What to work on: Wherever a line below holds the word "Signals", copy that line.

Extracted records:
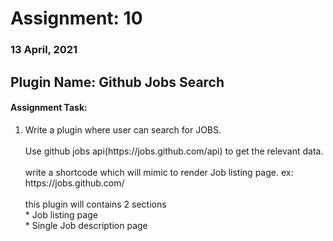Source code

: # Assignment: 10
### 13 April, 2021

## Plugin Name: Github Jobs Search
#### Assignment Task:
<ol>
<li>
Write a plugin where user can search for JOBS.<br><br>
Use github jobs api(https://jobs.github.com/api) to get the relevant data.<br><br>
write a shortcode which will mimic to render Job listing page. ex: https://jobs.github.com/<br><br>
this plugin will contains 2 sections<br>
* Job listing page<br>
* Single Job description page<br>
</li>
</ol>
<br>



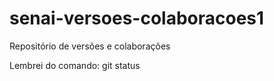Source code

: # senai-versoes-colaboracoes1

Repositório de versões e colaborações

Lembrei do comando: git status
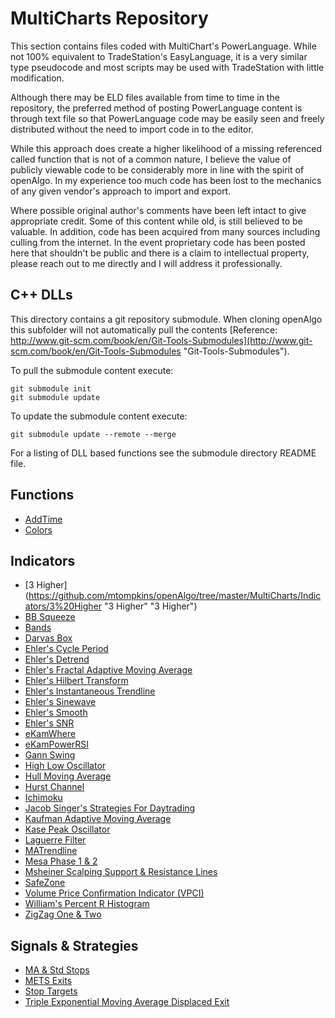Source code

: # MultiCharts Repository #
This section contains files coded with MultiChart's PowerLanguage. While not 100% equivalent to TradeStation's EasyLanguage, it is a very similar type pseudocode and most scripts may be used with TradeStation with little modification.

Although there may be ELD files available from time to time in the repository, the preferred method of posting PowerLanguage content is through text file so that PowerLanguage code may be easily seen and freely distributed without the need to import code in to the editor.  

While this approach does create a higher likelihood of a missing referenced called function that is not of a common nature, I believe the value of publicly viewable code to be considerably more in line with the spirit of openAlgo. In my experience too much code has been lost to the mechanics of any given vendor's approach to import and export.

Where possible original author's comments have been left intact to give appropriate credit. Some of this content while old, is still believed to be valuable. In addition, code has been acquired from many sources including culling from the internet. In the event proprietary code has been posted here that shouldn't be public and there is a claim to intellectual property, please reach out to me directly and I will address it professionally.

## C++ DLLs
This directory contains a git repository submodule. When cloning openAlgo this subfolder will not automatically pull the contents [Reference: http://www.git-scm.com/book/en/Git-Tools-Submodules](http://www.git-scm.com/book/en/Git-Tools-Submodules "Git-Tools-Submodules"). 

To pull the submodule content execute:

    git submodule init
    git submodule update

To update the submodule content execute:

	git submodule update --remote --merge
For a listing of DLL based functions see the submodule directory README file.

## Functions ##
- [AddTime](https://github.com/mtompkins/openAlgo/tree/master/MultiCharts/Functions/AddTime "AddTime")
- [Colors](https://github.com/mtompkins/openAlgo/tree/master/MultiCharts/Functions/Colors "Colors")

## Indicators ##
- [3 Higher](https://github.com/mtompkins/openAlgo/tree/master/MultiCharts/Indicators/3%20Higher "3 Higher" "3 Higher")
- [BB Squeeze](https://github.com/mtompkins/openAlgo/tree/master/MultiCharts/Indicators/BB%20Squeeze "BB Squeeze") 
- [Bands](https://github.com/mtompkins/openAlgo/tree/master/MultiCharts/Indicators/Bands "Bands")
- [Darvas Box](https://github.com/mtompkins/openAlgo/tree/master/MultiCharts/Indicators/Darvas%20Box "Darvas Box")
- [Ehler's Cycle Period](https://github.com/mtompkins/openAlgo/tree/master/MultiCharts/Indicators/Ehlers%20Cycle%20Period "Ehler's Cycle Period")
- [Ehler's Detrend](https://github.com/mtompkins/openAlgo/tree/master/MultiCharts/Indicators/Ehlers%20Detrend "Ehler's Detrend")
- [Ehler's Fractal Adaptive Moving Average](https://github.com/mtompkins/openAlgo/tree/master/MultiCharts/Indicators/Ehlers%20Fractal%20Adaptive%20Moving%20Average "Ehler's FRAMA")
- [Ehler's Hilbert Transform](https://github.com/mtompkins/openAlgo/tree/master/MultiCharts/Indicators/Ehlers%20Hilbert%20Transform "Ehler's Hilbert Transform")
- [Ehler's Instantaneous Trendline](https://github.com/mtompkins/openAlgo/tree/master/MultiCharts/Indicators/Ehlers%20Instantaneous%20Trendline "Ehler's Instantaneous Trendline")
- [Ehler's Sinewave](https://github.com/mtompkins/openAlgo/tree/master/MultiCharts/Indicators/Ehlers%20Sinewave "Ehler's Sinewave")
- [Ehler's Smooth](https://github.com/mtompkins/openAlgo/tree/master/MultiCharts/Indicators/Ehlers%20Smooth "Ehler's Smooth")
- [Ehler's SNR](https://github.com/mtompkins/openAlgo/tree/master/MultiCharts/Indicators/Ehlers%20SNR "Ehler's SNR")
- [eKamWhere](https://github.com/mtompkins/openAlgo/tree/master/MultiCharts/Indicators/eKamWhere "eKamWhere")
- [eKamPowerRSI](https://github.com/mtompkins/openAlgo/tree/master/MultiCharts/Indicators/eKamPowerRSI "eKamPowerRSI")
- [Gann Swing](https://github.com/mtompkins/openAlgo/tree/master/MultiCharts/Indicators/Gann%20Swing "Gann Swing")
- [High Low Oscillator](https://github.com/mtompkins/openAlgo/tree/master/MultiCharts/Indicators/High%20Low%20Oscillator "High Low Oscillator")
- [Hull Moving Average](https://github.com/mtompkins/openAlgo/tree/master/MultiCharts/Indicators/Hull%20Moving%20Average "Hull Moving Average")
- [Hurst Channel](https://github.com/mtompkins/openAlgo/tree/master/MultiCharts/Indicators/Hurst%20Channel "Hurst Channel")
- [Ichimoku](https://github.com/mtompkins/openAlgo/tree/master/MultiCharts/Indicators/Ichimoku "Ichimoku")
- [Jacob Singer's Strategies For Daytrading](https://github.com/mtompkins/openAlgo/tree/master/MultiCharts/Indicators/Jacob%20Singer's%20Strategies%20For%20Daytrading "Jacob Singer's Strategies For Daytrading")
- [Kaufman Adaptive Moving Average](https://github.com/mtompkins/openAlgo/tree/master/MultiCharts/Indicators/Kaufman%20Adaptive%20Moving%20Average "Kaufman Adaptive Moving Average")
- [Kase Peak Oscillator](https://github.com/mtompkins/openAlgo/tree/master/MultiCharts/Indicators/Kase%20Peak%20Oscillator "Kase Peak Oscillator")
- [Laguerre Filter](https://github.com/mtompkins/openAlgo/tree/master/MultiCharts/Indicators/Laguerre%20Filter%201%20%26%202 "Laguerre Filter 1 & 2")
- [MATrendline](https://github.com/mtompkins/openAlgo/tree/master/MultiCharts/Indicators/MATrendline "MATrendline")
- [Mesa Phase 1 & 2](https://github.com/mtompkins/openAlgo/tree/master/MultiCharts/Indicators/Mesa%20Phase%201%20%26%202 "Mesa Phase 1 & 2")
- [Msheiner Scalping Support & Resistance Lines](https://github.com/mtompkins/openAlgo/tree/master/MultiCharts/Indicators/Msheiner%20Scalping%20Support%20%26%20Resistance%20Lines "Msheiner Scalping Support & Resistance Lines")
- [SafeZone](https://github.com/mtompkins/openAlgo/tree/master/MultiCharts/Indicators/SafeZone "SafeZone")
- [Volume Price Confirmation Indicator (VPCI)](https://github.com/mtompkins/openAlgo/tree/master/MultiCharts/Indicators/VPCI "Volume Price Confirmation Indicator (VPCI)")
- [William's Percent R Histogram](https://github.com/mtompkins/openAlgo/tree/master/MultiCharts/Indicators/W%25R%20Histogram "William's Percent R Histogram")
- [ZigZag One & Two](https://github.com/mtompkins/openAlgo/tree/master/MultiCharts/Indicators/ZigZag%20One%20%26%20Two "ZigZag One & Two")

## Signals & Strategies ##
- [MA & Std Stops](https://github.com/mtompkins/openAlgo/tree/master/MultiCharts/Signals%20%26%20Strategies/MA%20%26%20Std%20Stops "MA & Std Stops")
- [METS Exits](https://github.com/mtompkins/openAlgo/tree/master/MultiCharts/Signals%20%26%20Strategies/METS%20Exits "METS Exits")
- [Stop Targets](https://github.com/mtompkins/openAlgo/tree/master/MultiCharts/Signals%20%26%20Strategies/Stop%20Targets "Stop Targets")
- [Triple Exponential Moving Average Displaced Exit](https://github.com/mtompkins/openAlgo/tree/master/MultiCharts/Signals%20%26%20Strategies/Triple%20XMA%20Displaced%20Exit "Triple Exponential Moving Average Displaced Exit")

Finished exercise:
## Signals & Strategies ##
- [MA & Std Stops](https://github.com/mtompkins/openAlgo/tree/master/MultiCharts/Signals%20%26%20Strategies/MA%20%26%20Std%20Stops "MA & Std Stops")
- [METS Exits](https://github.com/mtompkins/openAlgo/tree/master/MultiCharts/Signals%20%26%20Strategies/METS%20Exits "METS Exits")
- [Stop Targets](https://github.com/mtompkins/openAlgo/tree/master/MultiCharts/Signals%20%26%20Strategies/Stop%20Targets "Stop Targets")
- [Triple Exponential Moving Average Displaced Exit](https://github.com/mtompkins/openAlgo/tree/master/MultiCharts/Signals%20%26%20Strategies/Triple%20XMA%20Displaced%20Exit "Triple Exponential Moving Average Displaced Exit")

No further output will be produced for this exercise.